**To do:** Return each line of the listing that has the word "Acceptation" in it.

**Data extracts:**
=====
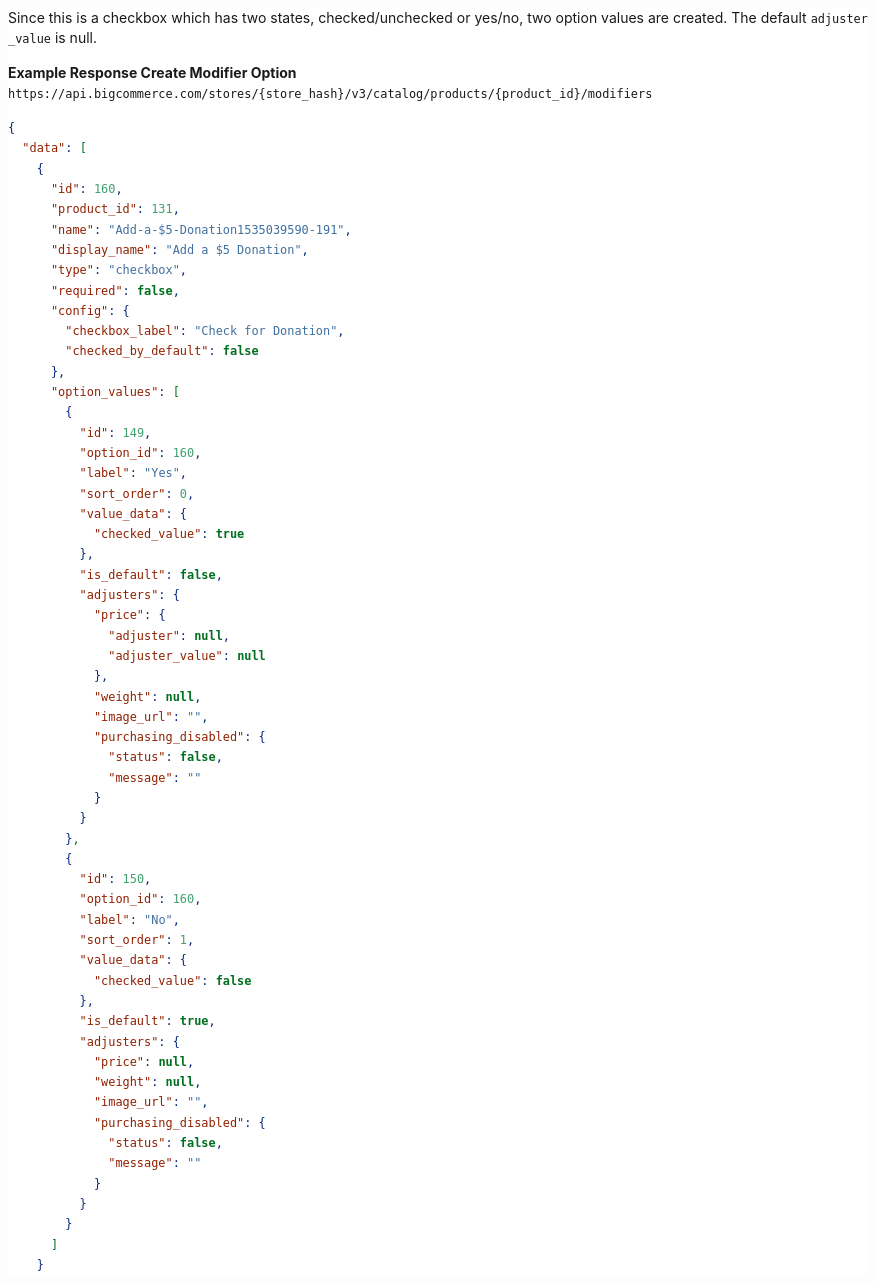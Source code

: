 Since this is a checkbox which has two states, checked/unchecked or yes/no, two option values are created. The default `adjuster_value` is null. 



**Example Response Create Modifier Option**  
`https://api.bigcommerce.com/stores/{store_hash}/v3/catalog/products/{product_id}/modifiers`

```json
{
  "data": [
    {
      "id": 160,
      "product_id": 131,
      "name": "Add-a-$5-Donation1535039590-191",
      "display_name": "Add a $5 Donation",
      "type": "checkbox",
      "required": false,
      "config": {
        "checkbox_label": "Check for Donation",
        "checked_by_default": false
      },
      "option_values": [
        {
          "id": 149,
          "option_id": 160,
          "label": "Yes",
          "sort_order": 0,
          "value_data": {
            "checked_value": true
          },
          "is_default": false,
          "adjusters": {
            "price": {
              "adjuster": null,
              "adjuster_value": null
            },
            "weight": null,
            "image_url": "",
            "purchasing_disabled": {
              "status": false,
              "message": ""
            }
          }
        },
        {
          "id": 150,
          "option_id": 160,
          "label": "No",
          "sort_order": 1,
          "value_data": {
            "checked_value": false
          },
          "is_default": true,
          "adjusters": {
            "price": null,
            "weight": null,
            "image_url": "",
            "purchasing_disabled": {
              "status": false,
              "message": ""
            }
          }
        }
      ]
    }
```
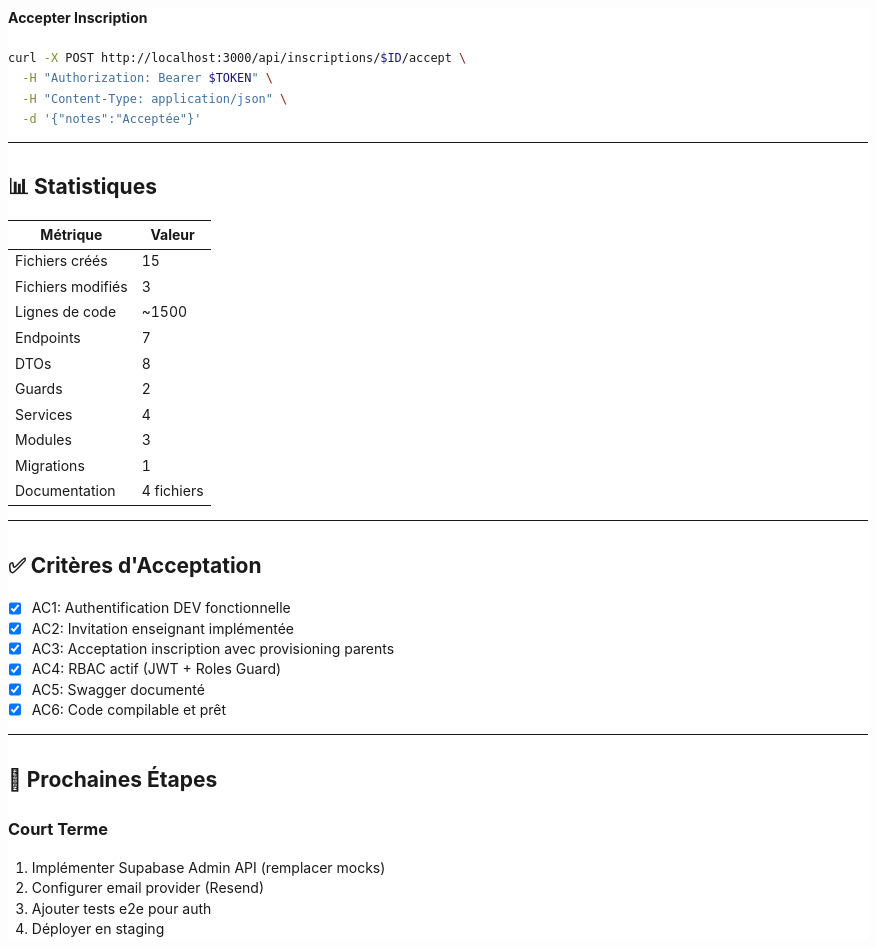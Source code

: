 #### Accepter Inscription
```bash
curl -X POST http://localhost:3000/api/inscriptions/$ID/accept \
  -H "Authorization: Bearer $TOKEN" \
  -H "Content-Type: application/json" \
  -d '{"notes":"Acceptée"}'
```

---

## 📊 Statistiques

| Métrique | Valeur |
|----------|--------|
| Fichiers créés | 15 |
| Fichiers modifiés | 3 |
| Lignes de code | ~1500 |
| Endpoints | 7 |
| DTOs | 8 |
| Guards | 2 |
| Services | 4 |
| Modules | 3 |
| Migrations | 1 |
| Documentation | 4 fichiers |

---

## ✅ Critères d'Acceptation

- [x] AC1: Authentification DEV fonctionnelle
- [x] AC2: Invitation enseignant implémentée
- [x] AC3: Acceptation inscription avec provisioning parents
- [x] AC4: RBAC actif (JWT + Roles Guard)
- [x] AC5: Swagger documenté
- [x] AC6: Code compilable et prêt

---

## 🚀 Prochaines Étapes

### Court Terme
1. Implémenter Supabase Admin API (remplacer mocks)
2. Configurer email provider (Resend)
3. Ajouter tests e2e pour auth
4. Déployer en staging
=====
**Your response:**
## ✅ Critères d'Acceptation
- [x] AC3: Acceptation inscription avec provisioning parents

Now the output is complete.